Борисов опустил нос машины, и огромный борт «Шлезиена» заполнил весь прицел. Но что это? Борт ползет вправо?
«Еще маневрирует, пытается уклониться…» — забеспокоился Михаил, а нога уже сама давит нужную педаль, и борт вновь удерживается на выгодном курсовом угле… Приближалась дистанция залпа!.. Что за черт? Линкор опять пропал! Почти у самого его тупого носа взметнулся настолько большой куст огня и воды, что закрыл прицеп.
Летчик мгновенно бросил машину в сторону и куст пронесся чуть ниже крыла.
— Миша! Он идет на мелководье к берегу!
— Не успеет! Теперь не успел, Ваня! — Михаил еще секунду удерживал планку прицела над трубами корабля и резко утопил боевую кнопку, всем напряженным телом чувствуя, как вздрогнул торпедоносец, освобождаясь от тяжелой торпеды. — Есть!
Всего несколько секунд после отделения торпеды от самолета уходит на то, чтобы в воде заработали ее механизмы на заданной глубине. Никогда они еще не были в жизни Михаила такими долгими! Он даже сжался в ожидании доклада наблюдателей. В голове билась единственная мысль: «А что, если, как у Фоменко, не хватит глубины?..»
— Торпеда пошла! — закричал в восторге Рачков.
— Торпеду вижу! Пошла! — вторил ему Демин. А друзья-истребители в эфире подняли настоящий гвалт:
— Пошла, родимая! Молодец, Бориска! Пошла!

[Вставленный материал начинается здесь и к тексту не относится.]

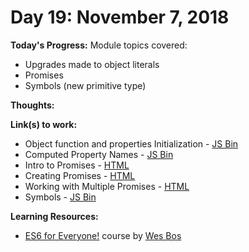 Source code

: # Day 19: November 7, 2018

**Today's Progress:** Module topics covered:
* Upgrades made to object literals
* Promises
* Symbols (new primitive type)

**Thoughts:**

**Link(s) to work:**
* Object function and properties Initialization - [JS Bin](https://jsbin.com/tirinasoku/edit?js,console)
* Computed Property Names - [JS Bin](https://jsbin.com/wedehuzepi/edit?js,console)
* Intro to Promises - [HTML](https://github.com/mccoyrjm/100-days-of-code/blob/master/log-work-files/day-019-1-intro-to-promises.html)
* Creating Promises - [HTML](https://github.com/mccoyrjm/100-days-of-code/blob/master/log-work-files/day-019-2-creating-promises.html)
* Working with Multiple Promises - [HTML](https://github.com/mccoyrjm/100-days-of-code/blob/master/log-work-files/day-019-3-working-with-multiple-promises.html)
* Symbols - [JS Bin]()

**Learning Resources:**
* [ES6 for Everyone!](https://es6.io/) course by [Wes Bos](https://wesbos.com/)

Глаза летчика смотрели на развороченную взрывами фок-мачту «Шлезиена», на разметанные орудийные козырьки у ее подножья и бортов, на зияющие пустотой рваные дыры в палубах и разбросанные вокруг трупы. Орудия линкора уже не стреляли. Только две пушки продолжали бить по самолету в упор. Борисов наклонил машину и ударил из пулеметов по этим пушкам, заметил, что они смолкли, и тут же спохватился; «Куда ж я лезу под кинжальный огонь?!» Он толкнул педаль, рванул штурвал, торпедоносец круто развернулся и устремился от линкора прочь.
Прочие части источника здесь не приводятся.